Task brief: Locate each line of the material that contains "data", then return it.

[[ Task inputs, beginning ]]

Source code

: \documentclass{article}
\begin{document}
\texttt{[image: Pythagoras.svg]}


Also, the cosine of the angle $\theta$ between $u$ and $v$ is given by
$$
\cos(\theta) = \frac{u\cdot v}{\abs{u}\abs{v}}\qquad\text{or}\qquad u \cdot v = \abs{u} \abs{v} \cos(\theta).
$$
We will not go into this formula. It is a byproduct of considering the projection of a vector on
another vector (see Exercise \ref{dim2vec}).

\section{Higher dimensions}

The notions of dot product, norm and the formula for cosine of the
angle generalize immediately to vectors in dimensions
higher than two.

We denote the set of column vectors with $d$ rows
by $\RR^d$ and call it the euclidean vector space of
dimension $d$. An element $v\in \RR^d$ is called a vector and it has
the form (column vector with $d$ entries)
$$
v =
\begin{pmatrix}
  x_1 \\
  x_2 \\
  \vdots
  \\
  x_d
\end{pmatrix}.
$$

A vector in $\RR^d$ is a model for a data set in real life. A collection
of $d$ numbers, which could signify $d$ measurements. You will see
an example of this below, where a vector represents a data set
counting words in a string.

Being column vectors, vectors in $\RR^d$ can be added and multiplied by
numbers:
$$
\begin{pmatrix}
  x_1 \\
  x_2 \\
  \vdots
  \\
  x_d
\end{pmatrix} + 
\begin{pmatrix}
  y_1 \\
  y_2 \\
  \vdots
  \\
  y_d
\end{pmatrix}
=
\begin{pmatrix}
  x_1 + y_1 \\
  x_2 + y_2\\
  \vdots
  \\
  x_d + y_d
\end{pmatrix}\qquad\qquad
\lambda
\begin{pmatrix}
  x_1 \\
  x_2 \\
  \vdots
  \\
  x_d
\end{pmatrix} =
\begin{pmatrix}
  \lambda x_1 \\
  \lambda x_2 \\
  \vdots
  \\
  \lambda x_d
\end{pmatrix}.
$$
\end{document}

[[ Task inputs, end ]]

Answer to the problem:
A vector in $\RR^d$ is a model for a data set in real life. A collection
an example of this below, where a vector represents a data set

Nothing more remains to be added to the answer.